(Stored data entries)
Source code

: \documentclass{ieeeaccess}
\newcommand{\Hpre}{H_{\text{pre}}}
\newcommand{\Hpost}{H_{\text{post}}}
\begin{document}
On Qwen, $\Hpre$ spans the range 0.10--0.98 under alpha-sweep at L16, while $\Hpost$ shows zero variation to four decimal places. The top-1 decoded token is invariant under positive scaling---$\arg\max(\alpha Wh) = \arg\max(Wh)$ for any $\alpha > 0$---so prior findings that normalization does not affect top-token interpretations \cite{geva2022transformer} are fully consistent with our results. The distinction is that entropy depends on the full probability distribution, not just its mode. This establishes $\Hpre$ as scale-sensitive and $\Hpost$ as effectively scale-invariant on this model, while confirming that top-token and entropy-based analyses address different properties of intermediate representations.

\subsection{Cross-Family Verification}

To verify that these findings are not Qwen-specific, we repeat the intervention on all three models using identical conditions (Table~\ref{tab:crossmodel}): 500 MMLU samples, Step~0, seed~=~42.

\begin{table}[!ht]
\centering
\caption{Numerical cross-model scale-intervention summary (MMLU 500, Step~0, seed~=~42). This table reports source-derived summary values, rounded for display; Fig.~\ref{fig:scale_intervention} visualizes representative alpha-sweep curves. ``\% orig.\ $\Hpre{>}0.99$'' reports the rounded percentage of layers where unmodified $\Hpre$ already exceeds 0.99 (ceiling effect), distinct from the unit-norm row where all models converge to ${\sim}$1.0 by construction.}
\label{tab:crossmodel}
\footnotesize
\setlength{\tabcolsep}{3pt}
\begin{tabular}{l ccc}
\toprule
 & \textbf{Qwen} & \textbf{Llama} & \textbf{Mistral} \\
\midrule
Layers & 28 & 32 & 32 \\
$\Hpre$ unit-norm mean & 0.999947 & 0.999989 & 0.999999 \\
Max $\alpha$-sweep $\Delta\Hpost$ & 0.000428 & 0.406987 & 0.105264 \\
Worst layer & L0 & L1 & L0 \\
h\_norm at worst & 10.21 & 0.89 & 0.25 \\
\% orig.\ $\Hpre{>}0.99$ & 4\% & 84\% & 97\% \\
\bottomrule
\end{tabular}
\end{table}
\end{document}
==
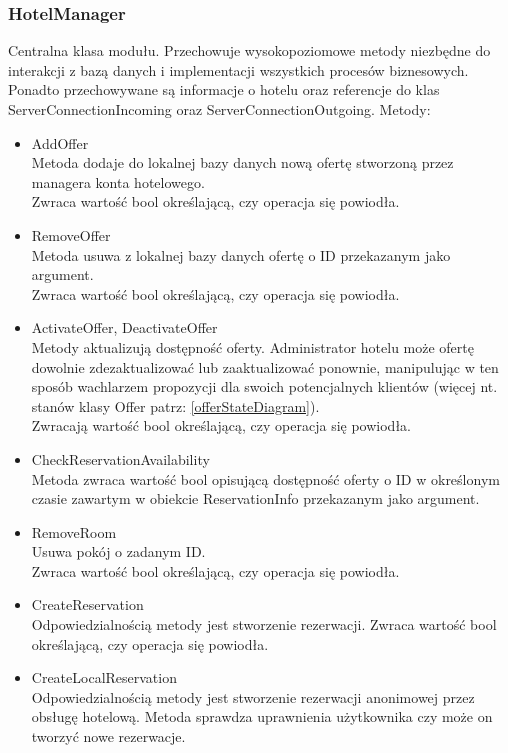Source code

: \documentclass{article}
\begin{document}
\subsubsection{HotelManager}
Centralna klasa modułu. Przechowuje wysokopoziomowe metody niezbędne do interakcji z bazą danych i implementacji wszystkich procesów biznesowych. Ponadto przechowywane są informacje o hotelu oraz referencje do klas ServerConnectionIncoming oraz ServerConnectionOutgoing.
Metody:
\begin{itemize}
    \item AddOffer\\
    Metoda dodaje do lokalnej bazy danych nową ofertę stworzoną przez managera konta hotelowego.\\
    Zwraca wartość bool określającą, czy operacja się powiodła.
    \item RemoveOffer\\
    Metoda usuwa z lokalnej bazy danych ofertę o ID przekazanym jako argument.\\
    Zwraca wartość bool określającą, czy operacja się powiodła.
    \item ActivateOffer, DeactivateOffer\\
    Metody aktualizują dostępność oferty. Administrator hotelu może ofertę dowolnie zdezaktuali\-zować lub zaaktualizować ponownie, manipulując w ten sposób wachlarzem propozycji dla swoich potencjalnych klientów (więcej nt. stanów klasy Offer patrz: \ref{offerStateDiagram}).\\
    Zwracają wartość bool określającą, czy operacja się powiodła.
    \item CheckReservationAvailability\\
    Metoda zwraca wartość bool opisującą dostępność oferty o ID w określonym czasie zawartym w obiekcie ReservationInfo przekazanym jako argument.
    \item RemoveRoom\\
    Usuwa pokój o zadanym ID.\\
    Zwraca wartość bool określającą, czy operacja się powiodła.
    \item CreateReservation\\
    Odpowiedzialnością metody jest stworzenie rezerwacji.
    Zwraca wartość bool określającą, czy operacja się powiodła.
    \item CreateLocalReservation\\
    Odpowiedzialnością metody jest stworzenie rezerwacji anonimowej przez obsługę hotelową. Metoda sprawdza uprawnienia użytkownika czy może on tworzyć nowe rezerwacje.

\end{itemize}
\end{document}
==
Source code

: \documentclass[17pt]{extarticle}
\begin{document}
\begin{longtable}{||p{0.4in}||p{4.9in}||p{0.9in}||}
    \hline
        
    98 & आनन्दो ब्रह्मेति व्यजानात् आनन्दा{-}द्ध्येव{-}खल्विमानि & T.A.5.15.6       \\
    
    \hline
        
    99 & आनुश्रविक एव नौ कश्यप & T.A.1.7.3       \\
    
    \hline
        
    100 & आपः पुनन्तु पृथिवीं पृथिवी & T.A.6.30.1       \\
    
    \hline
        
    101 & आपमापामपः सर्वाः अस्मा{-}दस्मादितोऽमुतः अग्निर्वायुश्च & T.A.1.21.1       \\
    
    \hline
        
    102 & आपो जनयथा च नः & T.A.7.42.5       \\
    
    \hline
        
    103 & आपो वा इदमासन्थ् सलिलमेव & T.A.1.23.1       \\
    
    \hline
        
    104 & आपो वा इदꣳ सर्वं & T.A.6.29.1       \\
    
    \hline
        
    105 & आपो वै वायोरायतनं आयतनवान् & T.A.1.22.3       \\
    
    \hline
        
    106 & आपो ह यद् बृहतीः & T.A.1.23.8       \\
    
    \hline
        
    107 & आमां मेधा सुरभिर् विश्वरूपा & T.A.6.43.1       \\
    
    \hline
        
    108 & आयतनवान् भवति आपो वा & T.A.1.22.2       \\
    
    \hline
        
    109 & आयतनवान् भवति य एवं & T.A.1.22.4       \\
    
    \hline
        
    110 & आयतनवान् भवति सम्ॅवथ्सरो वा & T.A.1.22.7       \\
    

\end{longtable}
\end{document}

__Instructions to follow__. Look through the records above for the string "argument", then copy every line that has it.

__Answer to this task__.
    Metoda usuwa z lokalnej bazy danych ofertę o ID przekazanym jako argument.\\
    Metoda zwraca wartość bool opisującą dostępność oferty o ID w określonym czasie zawartym w obiekcie ReservationInfo przekazanym jako argument.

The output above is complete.